Leave out the images and repeat every entry below exactly.

(Source records)
▬▬▬▬▬▬

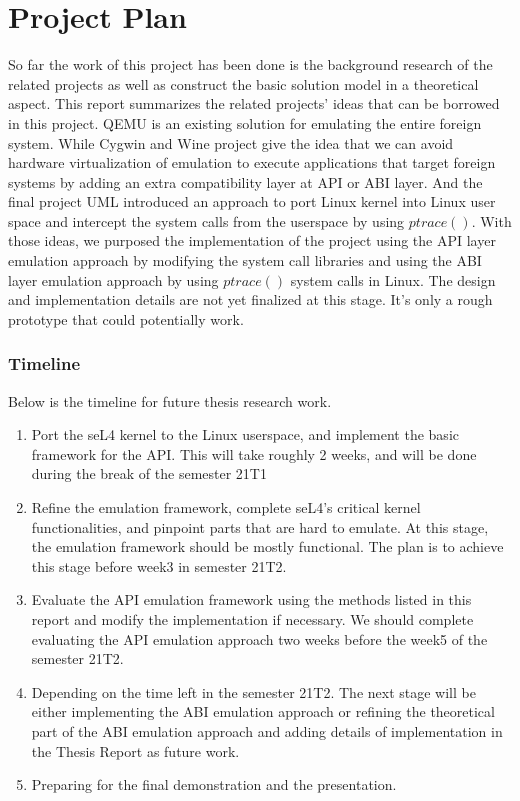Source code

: \chapter{Project Plan}\label{ch:projplan}

So far the work of this project has been done is the background research of the related projects as well as construct the basic solution model in a theoretical aspect. This report summarizes the related projects' ideas that can be borrowed in this project. QEMU is an existing solution for emulating the entire foreign system. While Cygwin and Wine project give the idea that we can avoid hardware virtualization of emulation to execute applications that target foreign systems by adding an extra compatibility layer at API or ABI layer. And the final project UML introduced an approach to port Linux kernel into Linux user space and intercept the system calls from the userspace by using $ptrace()$. With those ideas, we purposed the implementation of the project using the API layer emulation approach by modifying the system call libraries and using the ABI layer emulation approach by using $ptrace()$ system calls in Linux. The design and implementation details are not yet finalized at this stage. It's only a rough prototype that could potentially work. 

\subsection{Timeline}
Below is the timeline for future thesis research work.

\begin{enumerate}
    \item Port the seL4 kernel to the Linux userspace, and implement the basic framework for the API. This will take roughly 2 weeks, and will be done during the break of the semester 21T1
    \item Refine the emulation framework, complete seL4's critical kernel functionalities, and pinpoint parts that are hard to emulate. At this stage, the emulation framework should be mostly functional. The plan is to achieve this stage before week3 in semester 21T2.
    \item Evaluate the API emulation framework using the methods listed in this report and modify the implementation if necessary. We should complete evaluating the API emulation approach two weeks before the week5 of the semester 21T2.
    \item Depending on the time left in the semester 21T2. The next stage will be either implementing the ABI emulation approach or refining the theoretical part of the ABI emulation approach and adding details of implementation in the Thesis Report as future work.
    \item Preparing for the final demonstration and the presentation.
\end{enumerate}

▬▬▬▬▬▬

# ANSWER SPACE
Source code

: \chapter{Project Plan}\label{ch:projplan}

So far the work of this project has been done is the background research of the related projects as well as construct the basic solution model in a theoretical aspect. This report summarizes the related projects' ideas that can be borrowed in this project. QEMU is an existing solution for emulating the entire foreign system. While Cygwin and Wine project give the idea that we can avoid hardware virtualization of emulation to execute applications that target foreign systems by adding an extra compatibility layer at API or ABI layer. And the final project UML introduced an approach to port Linux kernel into Linux user space and intercept the system calls from the userspace by using $ptrace()$. With those ideas, we purposed the implementation of the project using the API layer emulation approach by modifying the system call libraries and using the ABI layer emulation approach by using $ptrace()$ system calls in Linux. The design and implementation details are not yet finalized at this stage. It's only a rough prototype that could potentially work. 

\subsection{Timeline}
Below is the timeline for future thesis research work.

\begin{enumerate}
    \item Port the seL4 kernel to the Linux userspace, and implement the basic framework for the API. This will take roughly 2 weeks, and will be done during the break of the semester 21T1
    \item Refine the emulation framework, complete seL4's critical kernel functionalities, and pinpoint parts that are hard to emulate. At this stage, the emulation framework should be mostly functional. The plan is to achieve this stage before week3 in semester 21T2.
    \item Evaluate the API emulation framework using the methods listed in this report and modify the implementation if necessary. We should complete evaluating the API emulation approach two weeks before the week5 of the semester 21T2.
    \item Depending on the time left in the semester 21T2. The next stage will be either implementing the ABI emulation approach or refining the theoretical part of the ABI emulation approach and adding details of implementation in the Thesis Report as future work.
    \item Preparing for the final demonstration and the presentation.
\end{enumerate}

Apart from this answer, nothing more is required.